It started, like these things typically do, slowly and discretely.
Teams called for a few fewer passing plays per game. A fourth receiver was pulled in favor of an extra tight end. An I-back here, a few bunch formations there. All minor things, maybe not even detectable to the average fan.
But before long, the Big 12 Conference — the unofficial capital of the spread offense — had begun to look less and less spread-like. And while it might be too early to engrave the tombstone, there clearly has been, at least in Kansas University coach Mark Mangino’s eyes, a conscious shift away from the spread packages that so thoroughly have dominated the conference in recent years.
“This is just an observation. I can’t tell you that I have any facts behind it,” Mangino said Tuesday during his weekly meeting with the media. “But more and more teams in our conference are slowly but surely fading out of the spread offense.”
A glance at some of the box scores throughout the conference this season certainly would support the theory. The Big 12’s top six scoring offenses in 2008 — Oklahoma, Missouri, Texas Tech, Texas, Oklahoma State and Nebraska — are all averaging fewer points per game than they did a season ago.
Last week, an Oklahoma team that scored 60 or more points in five consecutive games in 2008 managed a single field goal in a 10-3 loss to Nebraska, while the number of Big 12 teams ranked among the top 15 passing offenses in the nation a season ago (six) has been cut in half this fall.
Some of this, of course, can be attributed to personnel issues. Three of the aforementioned teams are breaking in new starting quarterbacks this season, while others, like Oklahoma, have been forced to deal with injuries to prominent offensive players.
Even so, it’s hard to watch Big 12 football this season and not notice the changes, minor as they may be.

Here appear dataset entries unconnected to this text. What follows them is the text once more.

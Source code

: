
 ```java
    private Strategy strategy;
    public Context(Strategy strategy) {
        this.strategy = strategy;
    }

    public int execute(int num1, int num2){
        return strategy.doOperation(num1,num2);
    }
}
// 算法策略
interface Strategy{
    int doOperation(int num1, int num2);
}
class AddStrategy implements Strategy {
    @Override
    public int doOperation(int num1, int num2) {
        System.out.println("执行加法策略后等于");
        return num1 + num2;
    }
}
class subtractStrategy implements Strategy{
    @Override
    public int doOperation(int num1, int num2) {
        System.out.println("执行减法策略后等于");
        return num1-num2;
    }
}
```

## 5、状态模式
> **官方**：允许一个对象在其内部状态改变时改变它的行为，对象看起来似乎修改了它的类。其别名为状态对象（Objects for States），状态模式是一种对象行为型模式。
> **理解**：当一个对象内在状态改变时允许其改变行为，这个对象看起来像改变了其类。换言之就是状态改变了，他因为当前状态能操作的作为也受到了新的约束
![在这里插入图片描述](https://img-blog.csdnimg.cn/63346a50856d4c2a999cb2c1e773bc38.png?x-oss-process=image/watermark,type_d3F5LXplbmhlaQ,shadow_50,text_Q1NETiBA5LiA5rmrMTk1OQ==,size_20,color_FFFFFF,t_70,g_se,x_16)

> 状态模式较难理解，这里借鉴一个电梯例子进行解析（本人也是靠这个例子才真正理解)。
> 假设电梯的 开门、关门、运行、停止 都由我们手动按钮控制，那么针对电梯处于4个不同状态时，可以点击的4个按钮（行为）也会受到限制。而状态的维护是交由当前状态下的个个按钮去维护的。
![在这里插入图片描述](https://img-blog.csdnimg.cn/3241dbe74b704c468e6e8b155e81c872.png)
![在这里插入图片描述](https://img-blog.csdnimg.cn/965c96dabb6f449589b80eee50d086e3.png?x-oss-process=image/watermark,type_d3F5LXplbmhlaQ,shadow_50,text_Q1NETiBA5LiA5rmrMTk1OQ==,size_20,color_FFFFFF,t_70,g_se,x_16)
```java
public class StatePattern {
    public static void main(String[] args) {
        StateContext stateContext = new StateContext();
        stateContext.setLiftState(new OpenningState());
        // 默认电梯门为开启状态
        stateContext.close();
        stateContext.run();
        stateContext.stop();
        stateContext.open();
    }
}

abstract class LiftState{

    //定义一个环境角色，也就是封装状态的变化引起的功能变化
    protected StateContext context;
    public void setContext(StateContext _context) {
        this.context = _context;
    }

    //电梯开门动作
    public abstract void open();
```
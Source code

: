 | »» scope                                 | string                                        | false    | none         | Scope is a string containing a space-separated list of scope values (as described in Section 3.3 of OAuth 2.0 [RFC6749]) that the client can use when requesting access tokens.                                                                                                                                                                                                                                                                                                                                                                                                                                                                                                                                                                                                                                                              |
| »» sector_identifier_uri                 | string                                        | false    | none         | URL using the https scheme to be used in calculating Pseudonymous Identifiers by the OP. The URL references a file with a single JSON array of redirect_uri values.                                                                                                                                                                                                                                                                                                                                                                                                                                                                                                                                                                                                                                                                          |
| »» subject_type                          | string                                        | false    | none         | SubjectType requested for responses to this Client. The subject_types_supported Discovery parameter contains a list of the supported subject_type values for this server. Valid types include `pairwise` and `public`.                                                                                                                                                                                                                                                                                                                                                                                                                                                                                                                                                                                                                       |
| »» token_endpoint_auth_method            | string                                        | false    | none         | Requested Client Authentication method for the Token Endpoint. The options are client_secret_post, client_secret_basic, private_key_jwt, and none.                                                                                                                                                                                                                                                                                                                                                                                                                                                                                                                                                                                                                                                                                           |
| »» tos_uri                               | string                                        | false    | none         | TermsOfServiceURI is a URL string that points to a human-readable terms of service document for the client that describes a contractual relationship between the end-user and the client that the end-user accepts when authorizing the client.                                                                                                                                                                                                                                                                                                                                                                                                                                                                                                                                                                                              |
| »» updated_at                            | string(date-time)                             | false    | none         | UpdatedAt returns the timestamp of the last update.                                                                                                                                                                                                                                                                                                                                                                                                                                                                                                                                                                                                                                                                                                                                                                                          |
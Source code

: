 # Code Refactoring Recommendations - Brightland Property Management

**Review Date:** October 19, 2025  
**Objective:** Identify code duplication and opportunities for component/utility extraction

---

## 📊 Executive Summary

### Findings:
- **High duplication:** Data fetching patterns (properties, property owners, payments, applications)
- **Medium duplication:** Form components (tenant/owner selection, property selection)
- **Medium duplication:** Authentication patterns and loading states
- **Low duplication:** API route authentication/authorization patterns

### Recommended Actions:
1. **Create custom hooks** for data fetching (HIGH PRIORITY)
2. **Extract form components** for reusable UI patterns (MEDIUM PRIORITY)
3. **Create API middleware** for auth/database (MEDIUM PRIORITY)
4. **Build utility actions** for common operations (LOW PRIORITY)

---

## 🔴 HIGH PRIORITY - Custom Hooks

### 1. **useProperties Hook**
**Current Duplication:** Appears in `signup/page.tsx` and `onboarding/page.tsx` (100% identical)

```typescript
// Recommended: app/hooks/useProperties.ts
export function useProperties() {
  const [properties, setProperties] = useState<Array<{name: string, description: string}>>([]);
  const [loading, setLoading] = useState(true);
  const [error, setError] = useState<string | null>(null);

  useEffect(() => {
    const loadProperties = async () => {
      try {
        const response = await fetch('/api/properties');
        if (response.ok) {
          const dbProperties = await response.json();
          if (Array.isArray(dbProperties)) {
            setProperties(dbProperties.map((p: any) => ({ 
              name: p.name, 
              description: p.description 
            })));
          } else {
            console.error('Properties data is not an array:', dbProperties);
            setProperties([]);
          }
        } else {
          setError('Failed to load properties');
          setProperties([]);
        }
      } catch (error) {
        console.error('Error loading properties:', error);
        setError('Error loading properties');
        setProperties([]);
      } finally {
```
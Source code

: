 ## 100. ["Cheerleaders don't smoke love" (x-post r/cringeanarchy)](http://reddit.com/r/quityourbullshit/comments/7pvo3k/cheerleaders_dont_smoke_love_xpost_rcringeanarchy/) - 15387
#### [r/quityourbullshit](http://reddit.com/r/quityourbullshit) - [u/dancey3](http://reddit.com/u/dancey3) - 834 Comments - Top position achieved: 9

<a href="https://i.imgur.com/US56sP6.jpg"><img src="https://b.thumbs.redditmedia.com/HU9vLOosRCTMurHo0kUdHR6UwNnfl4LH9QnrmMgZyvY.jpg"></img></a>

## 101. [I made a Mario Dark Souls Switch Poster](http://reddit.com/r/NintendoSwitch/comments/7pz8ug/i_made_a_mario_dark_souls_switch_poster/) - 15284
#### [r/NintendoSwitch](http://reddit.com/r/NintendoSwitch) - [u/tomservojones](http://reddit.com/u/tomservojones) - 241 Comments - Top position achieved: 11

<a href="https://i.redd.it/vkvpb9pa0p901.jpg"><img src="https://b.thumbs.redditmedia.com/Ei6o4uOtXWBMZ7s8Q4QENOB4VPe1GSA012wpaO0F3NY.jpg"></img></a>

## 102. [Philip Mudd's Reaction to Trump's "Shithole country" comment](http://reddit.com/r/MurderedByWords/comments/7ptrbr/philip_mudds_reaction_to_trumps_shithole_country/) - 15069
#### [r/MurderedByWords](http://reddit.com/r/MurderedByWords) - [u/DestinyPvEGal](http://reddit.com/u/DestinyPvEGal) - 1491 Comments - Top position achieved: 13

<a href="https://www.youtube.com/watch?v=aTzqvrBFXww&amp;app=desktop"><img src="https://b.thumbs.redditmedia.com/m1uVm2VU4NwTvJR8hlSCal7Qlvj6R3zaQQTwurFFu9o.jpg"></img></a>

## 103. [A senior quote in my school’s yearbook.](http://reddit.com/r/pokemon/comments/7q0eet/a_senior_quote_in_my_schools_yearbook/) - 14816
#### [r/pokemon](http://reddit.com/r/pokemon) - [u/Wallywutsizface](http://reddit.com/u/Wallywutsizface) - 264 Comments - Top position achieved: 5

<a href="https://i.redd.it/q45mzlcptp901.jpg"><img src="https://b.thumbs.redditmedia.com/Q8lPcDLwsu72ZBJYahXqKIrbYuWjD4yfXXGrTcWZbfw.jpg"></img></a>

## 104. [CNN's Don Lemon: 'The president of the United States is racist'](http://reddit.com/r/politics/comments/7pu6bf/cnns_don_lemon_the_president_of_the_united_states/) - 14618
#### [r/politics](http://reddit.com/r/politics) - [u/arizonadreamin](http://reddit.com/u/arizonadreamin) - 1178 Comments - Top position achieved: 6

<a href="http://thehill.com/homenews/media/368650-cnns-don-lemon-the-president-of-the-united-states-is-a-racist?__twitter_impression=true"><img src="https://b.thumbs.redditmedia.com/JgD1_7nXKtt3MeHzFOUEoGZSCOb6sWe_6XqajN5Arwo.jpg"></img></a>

This was evident enough in the Jayhawks’ 17-10 loss to Kansas State last week, when the Big 12 North-leading Wildcats, who possessed the nation’s 19th-best passing attack a year ago, threw for just 66 yards, completed just one pass for one yard in the second half and still won by a touchdown thanks to an opportunistic defense and a running game that racked up 266 yards to keep the chains (and the clock) moving.
That offenses apparently have begun to evolve comes as no surprise to Mangino, who, in the past two years, regularly has insisted that college football is cyclical and that it was only a matter of time before the spread — like all the popular packages before it — would fall victim to the schemes of always-tinkering defensive coordinators.
The swiftness with which things have begun to change, however, has come as a shock to more than a few of the conference’s coaches.
“I never saw it coming (so soon), I’ll tell you that,” said KU cornerbacks coach Je’Ney Jackson. “... I never would have guessed that. No one would have guessed it. A lot of people are just trying to run it and pound it and keep the ball in their hands as long as possible. Looking at the trend from the last couple years, everyone was just going to throw it 50 times a game.”
Explanations for the shift are numerous: Coaches desire to control the clock with a sufficient run game; a high-powered and quick-scoring offenses force a team’s defense to spend more time on the field.
And maybe, in the opinion of KU offensive coordinator Ed Warinner, defenses finally are beginning to crack the spread’s code.
Using the NFL as a point of reference, Warinner says, colleges coaches have adapted to the spread’s success by incorporating a more aggressive style. More blitzes, for one, and perhaps most notably, more use of man-to-man coverage — a strategy that makes defenses susceptible to the run but has also proven to make life less enjoyable for quarterbacks.
“It’s more effective against pass offenses, because you have less space to throw,” Warinner said of man coverage. “You can get guys open, but instead of being open by three yards, you’re open by one feet or two feet. So the accuracy of the throw and the pass rush and the quarterback having to find a little window to throw make it a little more difficult.”
All of this is not to say, of course, that the days of spread-heavy offenses are numbered.
Nearly every Big 12 team currently contains some aspect of the spread — most rely on it heavily — and while passing production may have dipped a bit, the Big 12, statistically speaking, still holds the distinction of the nation’s most pass-happy conference.
“I know I worry about it every week,” Jackson said. “And I know I’m not the only one in this league that does.”
Kansas, for its part, is still throwing the ball plenty — 41 times per game, to be exact, including 54 against Colorado. Coaches have looked at their personnel — at quarterback Todd Reesing and receivers Dezmon Briscoe and Kerry Meier — and decided that the spread, for the time being, is the most effective way to score points.
But as they said Tuesday, that could change.
“We’re sticking with what we’re doing right now, but I think that football is an ever-changing deal,” Warinner said. “And you have to stay one step ahead.”
Having coached nearly 25 years of college football, Mangino likes to say that there aren’t many things that surprise him. Football goes in cycles. Things ebb and flow. Offenses evolve and devolve. The same things that were tossed in the junk pile years ago — like the now (nearly) defunct wishbone of the 1970s and 80s — could come roaring back at any moment.
“It’s like old clothes,” he said. “Hold on to them; they’ll come back in style.”